Subtitles section Play video

  • >> [Music]

  • >> B.B. King: I look at an audience kind of like meeting my in-laws for the first time.

  • You want to be yourself, but you still want to be somebody that they like.

  • When I go on the stage each night, I try my best to outguess my audience.

  • I like to feel in most cases like I'm a big guy with long rubber arms

  • that I can reach around my audience and swing and sway with them. Move them with me.

  • Many nights I can't. Many nights I can't,

  • but you do like a good manager do with a baseball team: you keep pulling pitchers.

  • >> Joe Smith: Keep trying.

  • >> B.B. King: Yeah, keep trying. [laughter]

  • >> [MUSIC: B.B. KINGLUCILLE”]

  • >> Joe Smith: How did that guitar gets its name?

  • >> B.B. King: I used to play a place in Twist, Arkansas. Still there, Twist, Arkansas.

  • They used to have a little nightclub there that we played quite often.

  • It used to get quite cold in Twist. They used to take something

  • looked like a big garbage pail and set it in the middle of the floor,

  • half fill it with kerosene, and would light that fuel and that's what we used for heat.

  • Generally, the people would dance around it and they wouldn't disturb this container.

  • This particular night, two guys started to fighting

  • and one of them knocked the other one over on this container.

  • >> B.B. King: When they did, it spilled on the floor.

  • Now it was already burning, so when it spilled, it looked like a river of fire.

  • Everybody ran for the front door including yours truly.

  • But when I got on the outside, then I realized that I'd left my guitar inside. I went back for it.

  • The building was a wooden building and it was burning so fast when I got my guitar,

  • it started to collapse around me. So I almost lost my life trying to save the guitar.

  • Well the next morning we found that these two guys was fighting about a lady.

  • I never did meet the lady but I learned that her name was Lucille.

  • So I named my guitar Lucille to remind me not to do a thing like that again. [laughs]

  • >> [Music: B.B. KingLucille"]

  • >> B.B. King: The early years when I was starting, if you were a blues player,

  • you wasn't always welcome in a lot of the other places.

  • People usually have preconceived ideas about blues music. They always feel that it's depressing

  • and that it's just something that a guy sit out on a stool, grab a guitar,

  • and just start singing or mumbling or whatever.

  • >> Joe Smith: You came out of relatively hard times, a lot of blues players did.

  • Is it necessary to have hard times to reflect that music?

  • >> B.B. King: No, it's not. It helps though. [laughs]

  • >> B.B. King: Hard times don't necessarily mean being poor all the time.

  • I've known people that was a part of a family and always feel that the family likes everybody else but them.

  • That hurts and that's as deep a hurt as you can possibly get.

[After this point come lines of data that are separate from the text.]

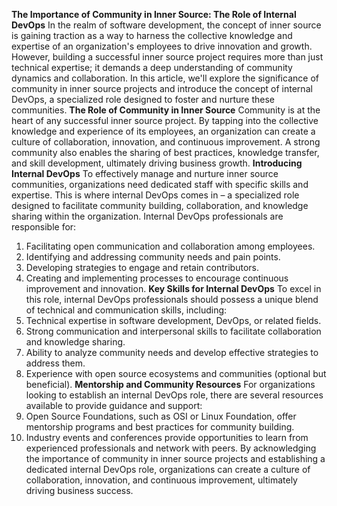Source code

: **The Importance of Community in Inner Source: The Role of Internal DevOps**
In the realm of software development, the concept of inner source is gaining traction as a way to harness the collective knowledge and expertise of an organization's employees to drive innovation and growth. However, building a successful inner source project requires more than just technical expertise; it demands a deep understanding of community dynamics and collaboration.
In this article, we'll explore the significance of community in inner source projects and introduce the concept of internal DevOps, a specialized role designed to foster and nurture these communities.
**The Role of Community in Inner Source**
Community is at the heart of any successful inner source project. By tapping into the collective knowledge and experience of its employees, an organization can create a culture of collaboration, innovation, and continuous improvement. A strong community also enables the sharing of best practices, knowledge transfer, and skill development, ultimately driving business growth.
**Introducing Internal DevOps**
To effectively manage and nurture inner source communities, organizations need dedicated staff with specific skills and expertise. This is where internal DevOps comes in – a specialized role designed to facilitate community building, collaboration, and knowledge sharing within the organization.
Internal DevOps professionals are responsible for:
1.  Facilitating open communication and collaboration among employees.
2.  Identifying and addressing community needs and pain points.
3.  Developing strategies to engage and retain contributors.
4.  Creating and implementing processes to encourage continuous improvement and innovation.
**Key Skills for Internal DevOps**
To excel in this role, internal DevOps professionals should possess a unique blend of technical and communication skills, including:
1.  Technical expertise in software development, DevOps, or related fields.
2.  Strong communication and interpersonal skills to facilitate collaboration and knowledge sharing.
3.  Ability to analyze community needs and develop effective strategies to address them.
4.  Experience with open source ecosystems and communities (optional but beneficial).
**Mentorship and Community Resources**
For organizations looking to establish an internal DevOps role, there are several resources available to provide guidance and support:
1.  Open Source Foundations, such as OSI or Linux Foundation, offer mentorship programs and best practices for community building.
2.  Industry events and conferences provide opportunities to learn from experienced professionals and network with peers.
By acknowledging the importance of community in inner source projects and establishing a dedicated internal DevOps role, organizations can create a culture of collaboration, innovation, and continuous improvement, ultimately driving business success.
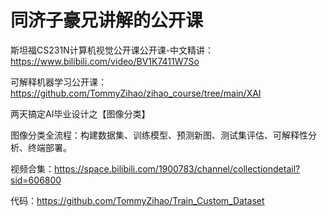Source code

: # 同济子豪兄讲解的公开课

斯坦福CS231N计算机视觉公开课公开课-中文精讲：https://www.bilibili.com/video/BV1K7411W7So

可解释机器学习公开课：https://github.com/TommyZihao/zihao_course/tree/main/XAI

两天搞定AI毕业设计之【图像分类】

图像分类全流程：构建数据集、训练模型、预测新图、测试集评估、可解释性分析、终端部署。

视频合集：https://space.bilibili.com/1900783/channel/collectiondetail?sid=606800

代码：https://github.com/TommyZihao/Train_Custom_Dataset
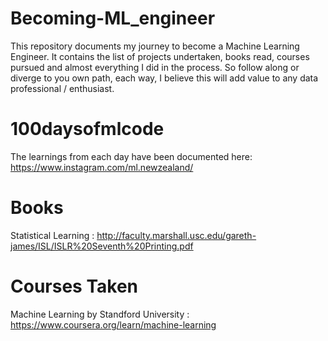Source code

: # Becoming-ML_engineer
This repository documents my journey to become a Machine Learning Engineer. It contains the list of projects undertaken, books read, courses pursued and almost everything I did in the process. So follow along or diverge to you own path, each way, I believe this will add value to any data professional / enthusiast.

# 100daysofmlcode
The learnings from each day have been documented here: https://www.instagram.com/ml.newzealand/

# Books
Statistical Learning : http://faculty.marshall.usc.edu/gareth-james/ISL/ISLR%20Seventh%20Printing.pdf

# Courses Taken
Machine Learning by Standford University : https://www.coursera.org/learn/machine-learning
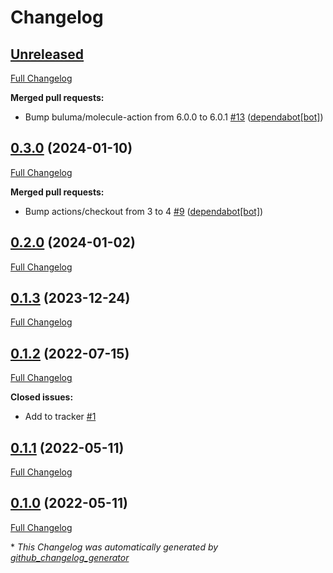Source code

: # Changelog

## [Unreleased](https://github.com/buluma/ansible-role-dsvpn/tree/HEAD)

[Full Changelog](https://github.com/buluma/ansible-role-dsvpn/compare/0.3.0...HEAD)

**Merged pull requests:**

- Bump buluma/molecule-action from 6.0.0 to 6.0.1 [\#13](https://github.com/buluma/ansible-role-dsvpn/pull/13) ([dependabot[bot]](https://github.com/apps/dependabot))

## [0.3.0](https://github.com/buluma/ansible-role-dsvpn/tree/0.3.0) (2024-01-10)

[Full Changelog](https://github.com/buluma/ansible-role-dsvpn/compare/0.2.0...0.3.0)

**Merged pull requests:**

- Bump actions/checkout from 3 to 4 [\#9](https://github.com/buluma/ansible-role-dsvpn/pull/9) ([dependabot[bot]](https://github.com/apps/dependabot))

## [0.2.0](https://github.com/buluma/ansible-role-dsvpn/tree/0.2.0) (2024-01-02)

[Full Changelog](https://github.com/buluma/ansible-role-dsvpn/compare/0.1.3...0.2.0)

## [0.1.3](https://github.com/buluma/ansible-role-dsvpn/tree/0.1.3) (2023-12-24)

[Full Changelog](https://github.com/buluma/ansible-role-dsvpn/compare/0.1.2...0.1.3)

## [0.1.2](https://github.com/buluma/ansible-role-dsvpn/tree/0.1.2) (2022-07-15)

[Full Changelog](https://github.com/buluma/ansible-role-dsvpn/compare/0.1.1...0.1.2)

**Closed issues:**

- Add to tracker [\#1](https://github.com/buluma/ansible-role-dsvpn/issues/1)

## [0.1.1](https://github.com/buluma/ansible-role-dsvpn/tree/0.1.1) (2022-05-11)

[Full Changelog](https://github.com/buluma/ansible-role-dsvpn/compare/0.1.0...0.1.1)

## [0.1.0](https://github.com/buluma/ansible-role-dsvpn/tree/0.1.0) (2022-05-11)

[Full Changelog](https://github.com/buluma/ansible-role-dsvpn/compare/c6a78e8e4b3a03b5d1ee67b7c85ae7a2afaa7f3e...0.1.0)



\* *This Changelog was automatically generated by [github_changelog_generator](https://github.com/github-changelog-generator/github-changelog-generator)*
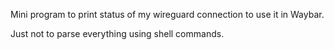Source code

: Mini program to print status of my wireguard connection to use it in Waybar.

Just not to parse everything using shell commands.
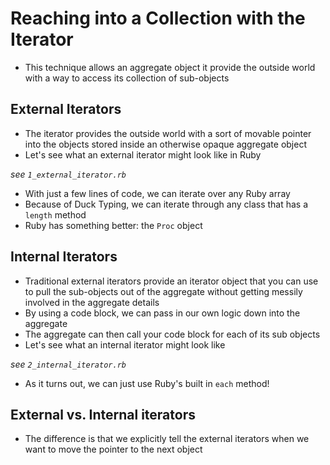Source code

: # Reaching into a Collection with the Iterator

* This technique allows an aggregate object it provide the outside world with a way to access its collection of sub-objects

## External Iterators

* The iterator provides the outside world with a sort of movable pointer into the objects stored inside an otherwise opaque aggregate object
* Let's see what an external iterator might look like in Ruby

*see `1_external_iterator.rb`*

* With just a few lines of code, we can iterate over any Ruby array
* Because of Duck Typing, we can iterate through any class that has a `length` method
* Ruby has something better: the `Proc` object

## Internal Iterators

* Traditional external iterators provide an iterator object that you can use to pull the sub-objects out of the aggregate without getting messily involved in the aggregate details
* By using a code block, we can pass in our own logic down into the aggregate
* The aggregate can then call your code block for each of its sub objects
* Let's see what an internal iterator might look like

*see `2_internal_iterator.rb`*

* As it turns out, we can just use Ruby's built in `each` method!

## External vs. Internal iterators

* The difference is that we explicitly tell the external iterators when we want to move the pointer to the next object
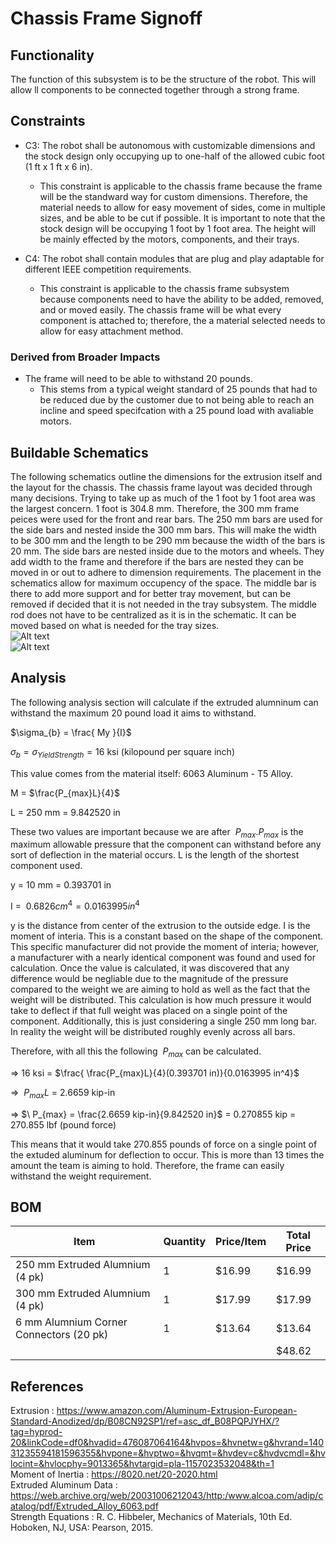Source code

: # Chassis Frame Signoff

## Functionality 

The function of this subsystem is to be the structure of the robot. This will allow ll components to be connected together through a strong frame.

## Constraints

- C3: The robot shall be autonomous with customizable dimensions and the stock design only occupying up to one-half of the allowed cubic foot (1 ft x 1 ft x 6 in).
	- This constraint is applicable to the chassis frame because the frame will be the standward way for custom dimensions. Therefore, the material needs to allow for easy movement of sides, come in multiple sizes, and be able to be cut if possible. It is important to note that the stock design will be occupying 1 foot by 1 foot area. The height will be mainly effected by the motors, components, and their trays.

- C4: The robot shall contain modules that are plug and play adaptable for different IEEE competition requirements.
	- This constraint is applicable to the chassis frame subsystem because components need to have the ability to be added, removed, and or moved easily. The chassis frame will be what every component is attached to; therefore, the a material selected needs to allow for easy attachment method.

### Derived from Broader Impacts

- The frame will need to be able to withstand 20 pounds.
	- This stems from a typical weight standard of 25 pounds that had to be reduced due by the customer due to not being able to reach an incline and speed specifcation with a 25 pound load with avaliable motors.

## Buildable Schematics
The following schematics outline the dimensions for the extrusion itself and the layout for the chassis. The chassis frame layout was decided through many decisions. Trying to take up as much of the 1 foot by 1 foot area was the largest concern. 1 foot is 304.8 mm. Therefore, the 300 mm frame peices were used for the front and rear bars. The 250 mm bars are used for the side bars and nested inside the 300 mm bars. This will make the width to be 300 mm and the length to be 290 mm because the width of the bars is 20 mm. The side bars are nested inside due to the motors and wheels. They add width to the frame and therefore if the bars are nested they can be moved in or out to adhere to dimension requirements. The placement in the schematics allow for maximum occupency of the space. The middle bar is there to add more support and for better tray movement, but can be removed if decided that it is not needed in the tray subsystem. The middle rod does not have to be centralized as it is in the schematic. It can be moved based on what is needed for the tray sizes.  
![Alt text](https://github.com/lchapman42/Control-Sensing-Wireless-Charging-Robot/blob/main/Documentation/Images/Chassis/Extrusion.jpg)  
![Alt text](https://github.com/lchapman42/Control-Sensing-Wireless-Charging-Robot/blob/main/Documentation/Images/Chassis/Chassis%20Frame.jpg)

## Analysis
The following analysis section will calculate if the extruded alumninum can withstand the maximum 20 pound load it aims to withstand.  
  
$\sigma_{b} = \frac{ My }{I}$  
  
$\sigma_{b} = \sigma_{Yield Strength} = 16$ ksi (kilopound per square inch)
     
This value comes from the material itself: 6063 Aluminum - T5 Alloy.  
  
M = $\frac{P_{max}L}{4}$  
  
L = 250 mm = 9.842520 in  
   
These two values are important because we are after $\ P_{max}. P_{max}$ is the maximum allowable pressure that the component can withstand before any sort of deflection in the material occurs. L is the length of the shortest component used.   
  
y = 10 mm = 0.393701 in  
   
I = $\ 0.6826 cm^4 = 0.0163995 in^4$  
    
y is the distance from center of the extrusion to the outside edge. I is the moment of interia. This is a constant based on the shape of the component. This specific manufacturer did not provide the moment of interia; however, a manufacturer with a nearly identical component was found and used for calculation. Once the value is calculated, it was discovered that any difference would be negliable due to the magnitude of the pressure compared to the weight we are aiming to hold as well as the fact that the weight will be distributed. This calculation is how much pressure it would take to deflect if that full weight was placed on a single point of the component. Additionally, this is just considering a single 250 mm long bar. In reality the weight will be distributed roughly evenly across all bars.
  
Therefore, with all this the following $\ P_{max}$ can be calculated.  
   
=> 16 ksi = $\frac{ \frac{P_{max}L}{4}(0.393701 in)}{0.0163995 in^4}$   
   
=> $\ P_{max}L$ = 2.6659 kip-in  
   
=> $\ P_{max} = \frac{2.6659 kip-in}{9.842520 in}$ = 0.270855 kip = 270.855 lbf (pound force)   
  
This means that it would take 270.855 pounds of force on a single point of the extuded aluminum for deflection to occur. This is more than 13 times the amount the team is aiming to hold. Therefore, the frame can easily withstand the weight requirement.  

## BOM
| Item | Quantity | Price/Item | Total Price | 
|-|-|-|-|
| 250 mm Extruded Alumnium (4 pk)| 1 | $16.99 | $16.99 |
| 300 mm Extruded Alumnium (4 pk)| 1 | $17.99 | $17.99 |
| 6 mm Alumnium Corner Connectors (20 pk)| 1 | $13.64 | $13.64 |
| | | | $48.62 |

## References
Extrusion : https://www.amazon.com/Aluminum-Extrusion-European-Standard-Anodized/dp/B08CN92SP1/ref=asc_df_B08PQPJYHX/?tag=hyprod-20&linkCode=df0&hvadid=476087064164&hvpos=&hvnetw=g&hvrand=14031235594181596355&hvpone=&hvptwo=&hvqmt=&hvdev=c&hvdvcmdl=&hvlocint=&hvlocphy=9013365&hvtargid=pla-1157023532048&th=1  
Moment of Inertia : https://8020.net/20-2020.html  
Extruded Aluminum Data : https://web.archive.org/web/20031006212043/http:/www.alcoa.com/adip/catalog/pdf/Extruded_Alloy_6063.pdf  
Strength Equations : R. C. Hibbeler, Mechanics of Materials, 10th Ed. Hoboken, NJ, USA: Pearson, 2015.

  • I've known people that would have problems with their love life.

  • This is kind of how blues began,

  • out of feeling misused, mistreated, feeling like they had nobody to turn to.

  • Blues don't necessarily have to be sung by a person that came from Mississippi as I did

  • because there are people having problems all over the world.

  • >> [Music]

  • >> B.B. King: I don't like to feel that I owe anything.

  • I like to feel that I pay my own way, no free lunch.

  • When people give me all these great compliments,

  • I thank them, but still go back to my room and practice.

  • A lot of times I say to myself, "I wished I could be worthy of all the compliments that people give me sometimes."

  • I'm not inventing anything that's going to stop cancer or muscular dystrophy or anything,

  • but I like to feel that my time and talent is always there for the people that need it.

  • When someone do say something negative,

  • most times I think about it, but it don't bother me that much.

  • >> Joe Smith: You know who you are.

  • >> B.B. King: I like to think that I do.

  • >> [Music]

  • >> B.B. King: Some of my friends would tell me from time to time, Eric Clapton said this,

  • or Jimi Hendrix said this. I spoke with John Lennon once after I had seen in,

  • I believe it was Life Magazine, where people were asking questions,

  • "say, what is it you would like to do?" One of his things was to play guitar like B.B.King.

  • That's when I started to find that a lot of the young musicians had been listening to me.

  • I didn't know and, for the life of me, sometimes still wonder why.

  • I've had my feelings of doubt, I think, in music,

  • but to think that there are people, that learned to play by listening to my music,

  • those dark days wasn't dark after all.